» Dataset entries
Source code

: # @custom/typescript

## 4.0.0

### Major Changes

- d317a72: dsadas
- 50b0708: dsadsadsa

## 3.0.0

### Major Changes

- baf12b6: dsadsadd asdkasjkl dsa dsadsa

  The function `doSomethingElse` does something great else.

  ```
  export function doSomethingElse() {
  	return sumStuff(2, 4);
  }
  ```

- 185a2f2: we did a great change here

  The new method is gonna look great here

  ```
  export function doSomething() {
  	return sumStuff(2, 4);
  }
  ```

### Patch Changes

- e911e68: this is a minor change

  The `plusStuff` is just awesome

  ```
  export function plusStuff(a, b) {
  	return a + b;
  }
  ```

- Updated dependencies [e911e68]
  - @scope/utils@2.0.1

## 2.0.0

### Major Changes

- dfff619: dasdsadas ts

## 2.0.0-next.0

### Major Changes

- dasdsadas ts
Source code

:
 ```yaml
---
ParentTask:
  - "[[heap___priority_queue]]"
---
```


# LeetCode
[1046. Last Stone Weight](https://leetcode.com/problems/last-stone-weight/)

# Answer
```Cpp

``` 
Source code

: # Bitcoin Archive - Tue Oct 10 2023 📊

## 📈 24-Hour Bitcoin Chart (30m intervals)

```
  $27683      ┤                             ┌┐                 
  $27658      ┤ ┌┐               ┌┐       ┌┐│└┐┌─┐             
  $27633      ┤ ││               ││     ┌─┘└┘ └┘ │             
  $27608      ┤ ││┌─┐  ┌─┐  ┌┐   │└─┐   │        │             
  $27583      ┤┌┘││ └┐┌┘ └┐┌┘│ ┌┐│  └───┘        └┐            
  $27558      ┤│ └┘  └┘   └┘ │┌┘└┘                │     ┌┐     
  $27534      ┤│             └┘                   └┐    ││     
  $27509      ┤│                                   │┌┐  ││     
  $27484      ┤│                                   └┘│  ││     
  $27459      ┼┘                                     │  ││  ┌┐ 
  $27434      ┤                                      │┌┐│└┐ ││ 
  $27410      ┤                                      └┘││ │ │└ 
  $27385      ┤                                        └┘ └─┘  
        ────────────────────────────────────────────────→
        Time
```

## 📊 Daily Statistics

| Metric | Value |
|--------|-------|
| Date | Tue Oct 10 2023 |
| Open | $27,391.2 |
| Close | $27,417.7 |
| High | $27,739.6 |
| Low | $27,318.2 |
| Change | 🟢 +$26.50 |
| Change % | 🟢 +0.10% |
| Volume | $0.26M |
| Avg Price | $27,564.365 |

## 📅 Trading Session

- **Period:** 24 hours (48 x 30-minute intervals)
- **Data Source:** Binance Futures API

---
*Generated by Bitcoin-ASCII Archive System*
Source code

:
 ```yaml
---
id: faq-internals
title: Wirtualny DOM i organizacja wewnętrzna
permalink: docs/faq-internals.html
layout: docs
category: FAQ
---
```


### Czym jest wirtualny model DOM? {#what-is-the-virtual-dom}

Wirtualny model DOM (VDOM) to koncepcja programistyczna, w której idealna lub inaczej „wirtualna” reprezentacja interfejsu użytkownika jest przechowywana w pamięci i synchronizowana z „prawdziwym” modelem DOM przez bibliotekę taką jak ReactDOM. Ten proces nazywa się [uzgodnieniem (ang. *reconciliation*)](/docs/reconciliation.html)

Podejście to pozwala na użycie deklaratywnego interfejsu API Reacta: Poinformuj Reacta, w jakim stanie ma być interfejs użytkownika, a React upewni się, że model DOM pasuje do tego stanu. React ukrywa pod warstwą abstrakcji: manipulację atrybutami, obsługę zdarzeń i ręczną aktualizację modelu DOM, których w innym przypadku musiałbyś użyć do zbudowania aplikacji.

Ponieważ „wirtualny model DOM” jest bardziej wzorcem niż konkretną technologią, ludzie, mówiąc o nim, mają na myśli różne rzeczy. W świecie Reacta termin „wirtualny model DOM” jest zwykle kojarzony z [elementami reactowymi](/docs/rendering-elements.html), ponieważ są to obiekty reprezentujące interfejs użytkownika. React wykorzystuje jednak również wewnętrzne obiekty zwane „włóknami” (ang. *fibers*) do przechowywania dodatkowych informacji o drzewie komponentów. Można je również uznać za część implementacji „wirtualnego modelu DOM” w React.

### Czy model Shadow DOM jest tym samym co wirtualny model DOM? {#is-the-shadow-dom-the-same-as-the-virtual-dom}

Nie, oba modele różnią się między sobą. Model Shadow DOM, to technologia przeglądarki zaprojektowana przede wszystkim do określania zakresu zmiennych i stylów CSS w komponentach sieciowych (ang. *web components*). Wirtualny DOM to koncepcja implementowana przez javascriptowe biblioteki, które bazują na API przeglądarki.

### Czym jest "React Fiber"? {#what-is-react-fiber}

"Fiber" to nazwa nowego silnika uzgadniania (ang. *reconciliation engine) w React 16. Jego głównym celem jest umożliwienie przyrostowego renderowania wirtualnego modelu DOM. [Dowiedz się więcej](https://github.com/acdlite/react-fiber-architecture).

...

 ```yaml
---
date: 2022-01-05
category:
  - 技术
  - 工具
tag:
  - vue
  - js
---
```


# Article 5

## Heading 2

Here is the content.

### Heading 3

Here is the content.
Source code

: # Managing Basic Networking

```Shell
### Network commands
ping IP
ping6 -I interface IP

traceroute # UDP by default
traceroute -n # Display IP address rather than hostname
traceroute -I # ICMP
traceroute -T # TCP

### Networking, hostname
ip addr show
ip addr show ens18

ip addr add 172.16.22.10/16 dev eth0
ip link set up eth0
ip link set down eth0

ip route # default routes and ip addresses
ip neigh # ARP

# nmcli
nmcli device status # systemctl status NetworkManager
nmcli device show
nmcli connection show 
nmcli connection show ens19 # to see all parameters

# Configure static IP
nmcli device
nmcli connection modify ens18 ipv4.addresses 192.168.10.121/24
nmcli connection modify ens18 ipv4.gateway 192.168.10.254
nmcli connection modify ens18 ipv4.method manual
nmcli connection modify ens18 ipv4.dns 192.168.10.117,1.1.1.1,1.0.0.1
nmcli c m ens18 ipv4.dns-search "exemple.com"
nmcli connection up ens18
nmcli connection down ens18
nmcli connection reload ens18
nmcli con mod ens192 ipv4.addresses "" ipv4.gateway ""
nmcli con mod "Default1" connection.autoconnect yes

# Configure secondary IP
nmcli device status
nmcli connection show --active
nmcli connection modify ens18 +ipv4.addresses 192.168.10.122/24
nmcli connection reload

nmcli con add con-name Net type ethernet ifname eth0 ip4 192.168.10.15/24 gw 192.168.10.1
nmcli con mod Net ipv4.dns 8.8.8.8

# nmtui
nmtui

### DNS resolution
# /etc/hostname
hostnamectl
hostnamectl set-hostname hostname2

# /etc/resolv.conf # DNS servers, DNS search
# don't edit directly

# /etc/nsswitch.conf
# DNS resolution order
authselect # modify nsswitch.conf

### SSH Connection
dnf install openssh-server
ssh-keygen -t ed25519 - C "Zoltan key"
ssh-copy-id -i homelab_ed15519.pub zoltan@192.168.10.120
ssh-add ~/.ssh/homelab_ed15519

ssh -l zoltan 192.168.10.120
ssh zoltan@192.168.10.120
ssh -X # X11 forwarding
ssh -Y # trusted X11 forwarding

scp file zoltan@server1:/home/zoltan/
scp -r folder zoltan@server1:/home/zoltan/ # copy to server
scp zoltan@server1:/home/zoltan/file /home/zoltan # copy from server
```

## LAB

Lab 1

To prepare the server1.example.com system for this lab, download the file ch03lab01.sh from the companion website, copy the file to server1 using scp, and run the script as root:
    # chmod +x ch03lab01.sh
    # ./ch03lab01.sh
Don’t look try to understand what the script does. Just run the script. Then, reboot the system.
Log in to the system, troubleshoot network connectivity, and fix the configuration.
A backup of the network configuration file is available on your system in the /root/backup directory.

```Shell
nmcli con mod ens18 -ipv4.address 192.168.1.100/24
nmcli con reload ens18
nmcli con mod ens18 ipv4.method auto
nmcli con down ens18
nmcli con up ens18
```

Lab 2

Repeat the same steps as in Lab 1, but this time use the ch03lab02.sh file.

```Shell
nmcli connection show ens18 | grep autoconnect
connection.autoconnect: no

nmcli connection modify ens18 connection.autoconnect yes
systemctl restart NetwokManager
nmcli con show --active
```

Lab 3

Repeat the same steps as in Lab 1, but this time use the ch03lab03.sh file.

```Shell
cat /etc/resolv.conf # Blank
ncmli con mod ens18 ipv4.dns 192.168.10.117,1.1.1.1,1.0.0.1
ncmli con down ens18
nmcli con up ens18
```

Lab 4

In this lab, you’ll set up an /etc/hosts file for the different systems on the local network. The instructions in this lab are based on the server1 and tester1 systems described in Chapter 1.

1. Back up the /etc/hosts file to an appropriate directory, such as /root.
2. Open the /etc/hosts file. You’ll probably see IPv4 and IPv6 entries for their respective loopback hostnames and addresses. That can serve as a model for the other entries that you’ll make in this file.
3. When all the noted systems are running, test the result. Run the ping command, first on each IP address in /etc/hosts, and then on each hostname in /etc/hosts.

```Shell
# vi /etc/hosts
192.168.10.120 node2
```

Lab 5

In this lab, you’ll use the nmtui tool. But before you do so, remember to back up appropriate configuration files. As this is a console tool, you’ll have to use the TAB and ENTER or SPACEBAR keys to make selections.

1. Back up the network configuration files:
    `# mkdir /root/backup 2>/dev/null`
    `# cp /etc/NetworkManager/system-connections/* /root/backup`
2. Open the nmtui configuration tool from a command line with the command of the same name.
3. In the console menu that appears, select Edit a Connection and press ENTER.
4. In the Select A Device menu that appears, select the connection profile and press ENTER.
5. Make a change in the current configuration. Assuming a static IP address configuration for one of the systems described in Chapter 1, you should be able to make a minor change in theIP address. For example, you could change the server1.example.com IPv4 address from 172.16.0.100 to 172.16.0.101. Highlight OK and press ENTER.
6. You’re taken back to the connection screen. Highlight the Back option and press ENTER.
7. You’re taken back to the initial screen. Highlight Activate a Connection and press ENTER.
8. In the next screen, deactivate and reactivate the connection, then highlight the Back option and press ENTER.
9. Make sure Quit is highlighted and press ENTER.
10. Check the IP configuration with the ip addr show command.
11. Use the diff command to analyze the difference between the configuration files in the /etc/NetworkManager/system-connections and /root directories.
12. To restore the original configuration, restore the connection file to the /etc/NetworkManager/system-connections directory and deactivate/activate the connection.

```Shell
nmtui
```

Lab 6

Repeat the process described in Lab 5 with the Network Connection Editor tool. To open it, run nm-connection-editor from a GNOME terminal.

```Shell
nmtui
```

---

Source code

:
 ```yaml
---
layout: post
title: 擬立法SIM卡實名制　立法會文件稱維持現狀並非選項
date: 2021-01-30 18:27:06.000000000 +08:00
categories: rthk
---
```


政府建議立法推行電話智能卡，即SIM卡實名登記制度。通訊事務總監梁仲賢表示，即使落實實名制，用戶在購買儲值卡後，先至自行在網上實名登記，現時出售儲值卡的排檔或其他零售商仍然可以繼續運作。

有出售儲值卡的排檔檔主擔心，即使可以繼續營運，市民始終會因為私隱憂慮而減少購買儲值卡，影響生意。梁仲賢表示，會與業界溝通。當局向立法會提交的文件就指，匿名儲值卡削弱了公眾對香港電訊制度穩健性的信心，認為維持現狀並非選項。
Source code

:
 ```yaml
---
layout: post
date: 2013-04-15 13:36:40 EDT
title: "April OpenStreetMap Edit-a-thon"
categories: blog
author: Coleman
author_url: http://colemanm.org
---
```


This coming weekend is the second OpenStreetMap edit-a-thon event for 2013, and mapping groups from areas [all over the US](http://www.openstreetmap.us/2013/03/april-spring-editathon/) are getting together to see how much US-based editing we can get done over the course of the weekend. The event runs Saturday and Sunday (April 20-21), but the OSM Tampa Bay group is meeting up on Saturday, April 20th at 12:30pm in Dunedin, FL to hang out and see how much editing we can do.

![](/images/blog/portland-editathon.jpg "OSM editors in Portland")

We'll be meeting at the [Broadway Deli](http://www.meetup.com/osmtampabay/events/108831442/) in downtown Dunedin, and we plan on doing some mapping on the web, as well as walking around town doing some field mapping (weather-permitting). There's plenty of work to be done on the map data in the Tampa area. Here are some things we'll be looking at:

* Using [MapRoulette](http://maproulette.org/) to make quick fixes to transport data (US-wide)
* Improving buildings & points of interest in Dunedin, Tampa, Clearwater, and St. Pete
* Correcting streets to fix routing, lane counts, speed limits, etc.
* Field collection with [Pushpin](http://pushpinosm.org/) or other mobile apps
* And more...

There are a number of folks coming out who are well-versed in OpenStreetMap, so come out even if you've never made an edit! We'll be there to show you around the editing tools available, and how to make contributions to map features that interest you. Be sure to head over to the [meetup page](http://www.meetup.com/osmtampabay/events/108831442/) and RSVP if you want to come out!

» Work to be completed
Go through the entries above and pull out each line with "forwarding" in it.

» Written answer
ssh -X # X11 forwarding
ssh -Y # trusted X11 forwarding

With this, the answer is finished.